Bayesian Analyses of Proton Multiple Flow Components in Intermediate Heavy Ion Collisions with Momentum-Dependent Interactions

TL;DR

This study uses Bayesian analysis with a transport model to extract nuclear matter properties from heavy-ion collision data, emphasizing the importance of momentum-dependent interactions in constraining the nuclear equation of state.

Contribution

It introduces a Bayesian framework with Gaussian Process emulators to simultaneously constrain the incompressibility and in-medium baryon-baryon scattering modifications from experimental flow data.

Findings

Incompressibility favors a soft nuclear equation of state.

In-medium baryon-baryon cross sections are mildly suppressed.

Momentum dependence in the mean field is crucial for accurate modeling.

Abstract

We perform a comprehensive Bayesian analyses of Au + Au collision data at 1.23 GeV/nucleon using an isospin-dependent Boltzmann-Uehling-Uhlenbeck transport model that incorporates a momentum-dependent mean field and medium-modified baryon-baryon cross sections.
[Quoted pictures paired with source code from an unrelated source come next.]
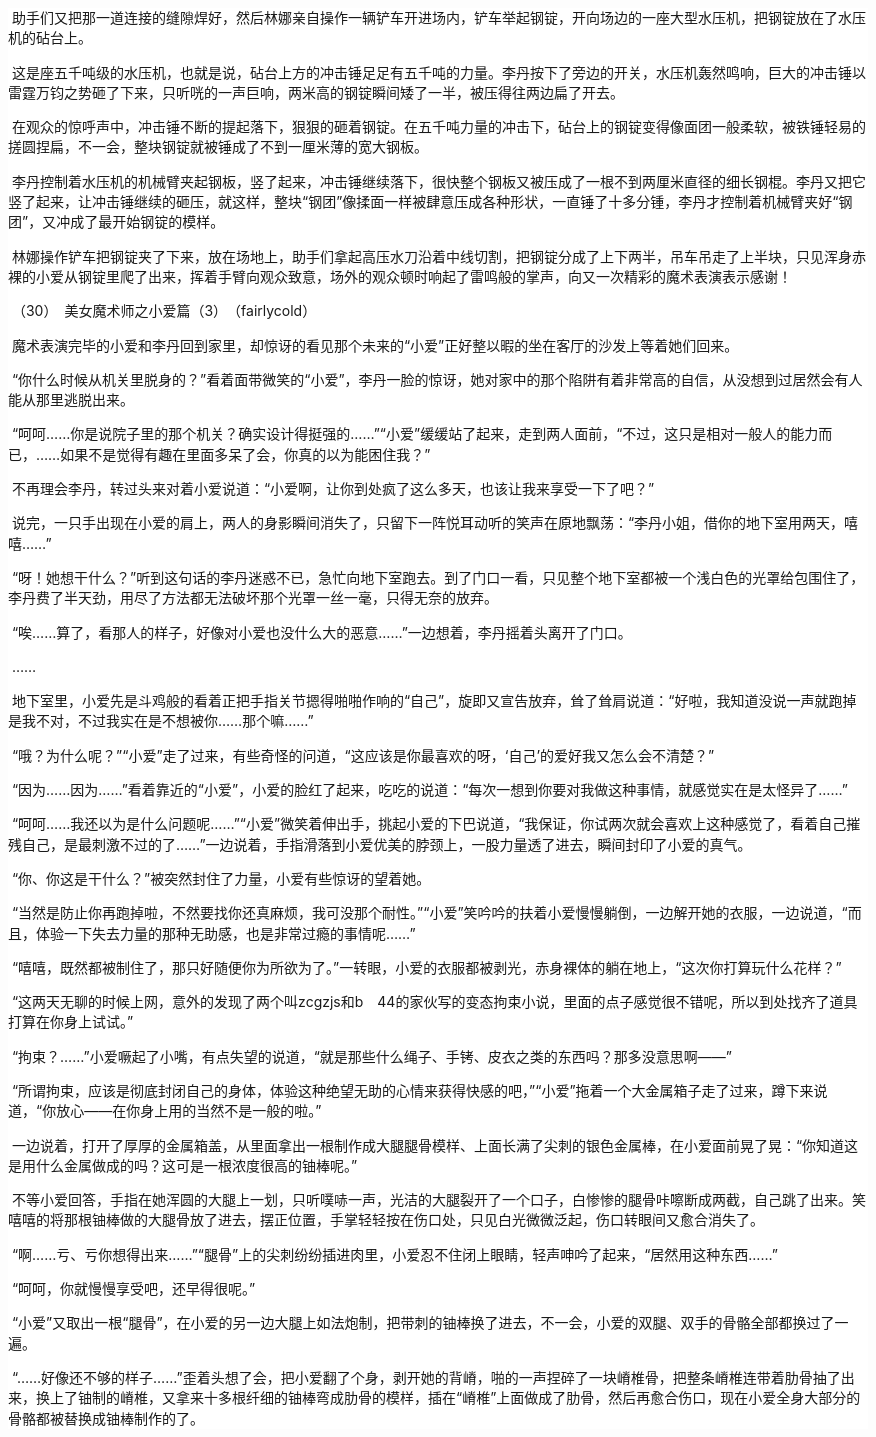  助手们又把那一道连接的缝隙焊好，然后林娜亲自操作一辆铲车开进场内，铲车举起钢锭，开向场边的一座大型水压机，把钢锭放在了水压机的砧台上。

 这是座五千吨级的水压机，也就是说，砧台上方的冲击锤足足有五千吨的力量。李丹按下了旁边的开关，水压机轰然鸣响，巨大的冲击锤以雷霆万钧之势砸了下来，只听咣的一声巨响，两米高的钢锭瞬间矮了一半，被压得往两边扁了开去。

 在观众的惊呼声中，冲击锤不断的提起落下，狠狠的砸着钢锭。在五千吨力量的冲击下，砧台上的钢锭变得像面团一般柔软，被铁锤轻易的搓圆捏扁，不一会，整块钢锭就被锤成了不到一厘米薄的宽大钢板。

 李丹控制着水压机的机械臂夹起钢板，竖了起来，冲击锤继续落下，很快整个钢板又被压成了一根不到两厘米直径的细长钢棍。李丹又把它竖了起来，让冲击锤继续的砸压，就这样，整块“钢团”像揉面一样被肆意压成各种形状，一直锤了十多分锺，李丹才控制着机械臂夹好“钢团”，又冲成了最开始钢锭的模样。

 林娜操作铲车把钢锭夹了下来，放在场地上，助手们拿起高压水刀沿着中线切割，把钢锭分成了上下两半，吊车吊走了上半块，只见浑身赤裸的小爱从钢锭里爬了出来，挥着手臂向观众致意，场外的观众顿时响起了雷鸣般的掌声，向又一次精彩的魔术表演表示感谢！

 （30）　美女魔术师之小爱篇（3）　（fairlycold）

 魔术表演完毕的小爱和李丹回到家里，却惊讶的看见那个未来的“小爱”正好整以暇的坐在客厅的沙发上等着她们回来。

 “你什么时候从机关里脱身的？”看着面带微笑的“小爱”，李丹一脸的惊讶，她对家中的那个陷阱有着非常高的自信，从没想到过居然会有人能从那里逃脱出来。

 “呵呵……你是说院子里的那个机关？确实设计得挺强的……”“小爱”缓缓站了起来，走到两人面前，“不过，这只是相对一般人的能力而已，……如果不是觉得有趣在里面多呆了会，你真的以为能困住我？”

 不再理会李丹，转过头来对着小爱说道：“小爱啊，让你到处疯了这么多天，也该让我来享受一下了吧？”

 说完，一只手出现在小爱的肩上，两人的身影瞬间消失了，只留下一阵悦耳动听的笑声在原地飘荡：“李丹小姐，借你的地下室用两天，嘻嘻……”

 “呀！她想干什么？”听到这句话的李丹迷惑不已，急忙向地下室跑去。到了门口一看，只见整个地下室都被一个浅白色的光罩给包围住了，李丹费了半天劲，用尽了方法都无法破坏那个光罩一丝一毫，只得无奈的放弃。

 “唉……算了，看那人的样子，好像对小爱也没什么大的恶意……”一边想着，李丹摇着头离开了门口。

 ……

 地下室里，小爱先是斗鸡般的看着正把手指关节摁得啪啪作响的“自己”，旋即又宣告放弃，耸了耸肩说道：“好啦，我知道没说一声就跑掉是我不对，不过我实在是不想被你……那个嘛……”

 “哦？为什么呢？”“小爱”走了过来，有些奇怪的问道，“这应该是你最喜欢的呀，‘自己’的爱好我又怎么会不清楚？”

 “因为……因为……”看着靠近的“小爱”，小爱的脸红了起来，吃吃的说道：“每次一想到你要对我做这种事情，就感觉实在是太怪异了……”

 “呵呵……我还以为是什么问题呢……”“小爱”微笑着伸出手，挑起小爱的下巴说道，“我保证，你试两次就会喜欢上这种感觉了，看着自己摧残自己，是最刺激不过的了……”一边说着，手指滑落到小爱优美的脖颈上，一股力量透了进去，瞬间封印了小爱的真气。

 “你、你这是干什么？”被突然封住了力量，小爱有些惊讶的望着她。

 “当然是防止你再跑掉啦，不然要找你还真麻烦，我可没那个耐性。”“小爱”笑吟吟的扶着小爱慢慢躺倒，一边解开她的衣服，一边说道，“而且，体验一下失去力量的那种无助感，也是非常过瘾的事情呢……”

 “嘻嘻，既然都被制住了，那只好随便你为所欲为了。”一转眼，小爱的衣服都被剥光，赤身裸体的躺在地上，“这次你打算玩什么花样？”

 “这两天无聊的时候上网，意外的发现了两个叫zcgzjs和b　44的家伙写的变态拘束小说，里面的点子感觉很不错呢，所以到处找齐了道具打算在你身上试试。”

 “拘束？……”小爱噘起了小嘴，有点失望的说道，“就是那些什么绳子、手铐、皮衣之类的东西吗？那多没意思啊——”

 “所谓拘束，应该是彻底封闭自己的身体，体验这种绝望无助的心情来获得快感的吧，”“小爱”拖着一个大金属箱子走了过来，蹲下来说道，“你放心——在你身上用的当然不是一般的啦。”

 一边说着，打开了厚厚的金属箱盖，从里面拿出一根制作成大腿腿骨模样、上面长满了尖刺的银色金属棒，在小爱面前晃了晃：“你知道这是用什么金属做成的吗？这可是一根浓度很高的铀棒呢。”

 不等小爱回答，手指在她浑圆的大腿上一划，只听噗哧一声，光洁的大腿裂开了一个口子，白惨惨的腿骨咔嚓断成两截，自己跳了出来。笑嘻嘻的将那根铀棒做的大腿骨放了进去，摆正位置，手掌轻轻按在伤口处，只见白光微微泛起，伤口转眼间又愈合消失了。

 “啊……亏、亏你想得出来……”“腿骨”上的尖刺纷纷插进肉里，小爱忍不住闭上眼睛，轻声呻吟了起来，“居然用这种东西……”

 “呵呵，你就慢慢享受吧，还早得很呢。”

 “小爱”又取出一根“腿骨”，在小爱的另一边大腿上如法炮制，把带刺的铀棒换了进去，不一会，小爱的双腿、双手的骨骼全部都换过了一遍。

 “……好像还不够的样子……”歪着头想了会，把小爱翻了个身，剥开她的背嵴，啪的一声捏碎了一块嵴椎骨，把整条嵴椎连带着肋骨抽了出来，换上了铀制的嵴椎，又拿来十多根纤细的铀棒弯成肋骨的模样，插在“嵴椎”上面做成了肋骨，然后再愈合伤口，现在小爱全身大部分的骨骼都被替换成铀棒制作的了。
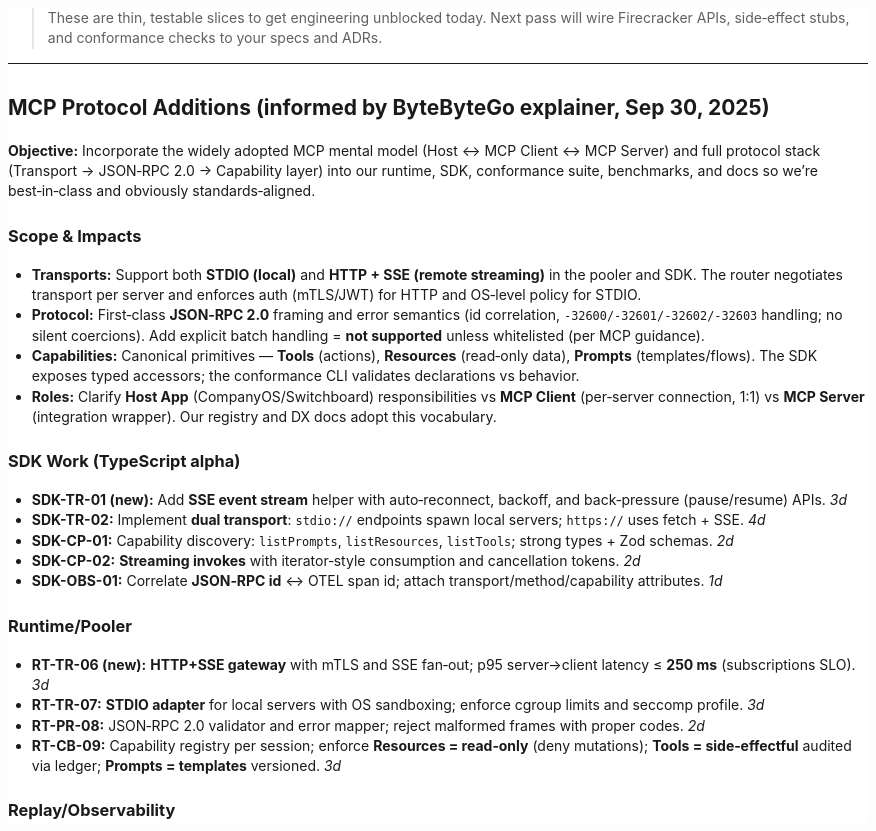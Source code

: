 > These are thin, testable slices to get engineering unblocked today. Next pass will wire Firecracker APIs, side‑effect stubs, and conformance checks to your specs and ADRs.

---

## MCP Protocol Additions (informed by ByteByteGo explainer, Sep 30, 2025)

**Objective:** Incorporate the widely adopted MCP mental model (Host ↔ MCP Client ↔ MCP Server) and full protocol stack (Transport → JSON‑RPC 2.0 → Capability layer) into our runtime, SDK, conformance suite, benchmarks, and docs so we’re best‑in‑class and obviously standards‑aligned.

### Scope & Impacts

- **Transports:** Support both **STDIO (local)** and **HTTP + SSE (remote streaming)** in the pooler and SDK. The router negotiates transport per server and enforces auth (mTLS/JWT) for HTTP and OS‑level policy for STDIO.
- **Protocol:** First‑class **JSON‑RPC 2.0** framing and error semantics (id correlation, `-32600/-32601/-32602/-32603` handling; no silent coercions). Add explicit batch handling = **not supported** unless whitelisted (per MCP guidance).
- **Capabilities:** Canonical primitives — **Tools** (actions), **Resources** (read‑only data), **Prompts** (templates/flows). The SDK exposes typed accessors; the conformance CLI validates declarations vs behavior.
- **Roles:** Clarify **Host App** (CompanyOS/Switchboard) responsibilities vs **MCP Client** (per‑server connection, 1:1) vs **MCP Server** (integration wrapper). Our registry and DX docs adopt this vocabulary.

### SDK Work (TypeScript alpha)

- **SDK-TR-01 (new):** Add **SSE event stream** helper with auto‑reconnect, backoff, and back‑pressure (pause/resume) APIs. _3d_
- **SDK-TR-02:** Implement **dual transport**: `stdio://` endpoints spawn local servers; `https://` uses fetch + SSE. _4d_
- **SDK-CP-01:** Capability discovery: `listPrompts`, `listResources`, `listTools`; strong types + Zod schemas. _2d_
- **SDK-CP-02:** **Streaming invokes** with iterator‑style consumption and cancellation tokens. _2d_
- **SDK-OBS-01:** Correlate **JSON‑RPC id** ↔ OTEL span id; attach transport/method/capability attributes. _1d_

### Runtime/Pooler

- **RT-TR-06 (new):** **HTTP+SSE gateway** with mTLS and SSE fan‑out; p95 server→client latency ≤ **250 ms** (subscriptions SLO). _3d_
- **RT-TR-07:** **STDIO adapter** for local servers with OS sandboxing; enforce cgroup limits and seccomp profile. _3d_
- **RT-PR-08:** JSON‑RPC 2.0 validator and error mapper; reject malformed frames with proper codes. _2d_
- **RT-CB-09:** Capability registry per session; enforce **Resources = read‑only** (deny mutations); **Tools = side‑effectful** audited via ledger; **Prompts = templates** versioned. _3d_

### Replay/Observability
The model parameters are calibrated to empirical properties of nuclear matter at saturation density, with particular attention to variations in the incompressibility $K_0$. Within a Bayesian statistical framework and using a Gaussian Process emulator, we simultaneously extract constraints on the incompressibility $K_0$ and the in-medium baryon-baryon scattering modification factor $X$ by systematically comparing model predictions with HADES measurements of proton collective flow, including the slopes ($F_1$ and $F_3$) of directed and triangular flow, as well as elliptic ($v_2$) and quadrupole ($v_4$) flow observables. We find that the extracted incompressibility favors relatively small values, indicating a soft nuclear equation of state, while the inferred average $X$ values fall at $0.9$-$1.0$, suggesting mild suppression of baryon-baryon cross sections in the medium. Furthermore, we demonstrate that transport models employing momentum-independent mean fields require stiffer equations of state and stronger in-medium corrections to reproduce the same observables. These results highlight the critical role of momentum dependence in the mean field and its interplay with in-medium scattering in constraining the properties of dense nuclear matter from heavy-ion collisions.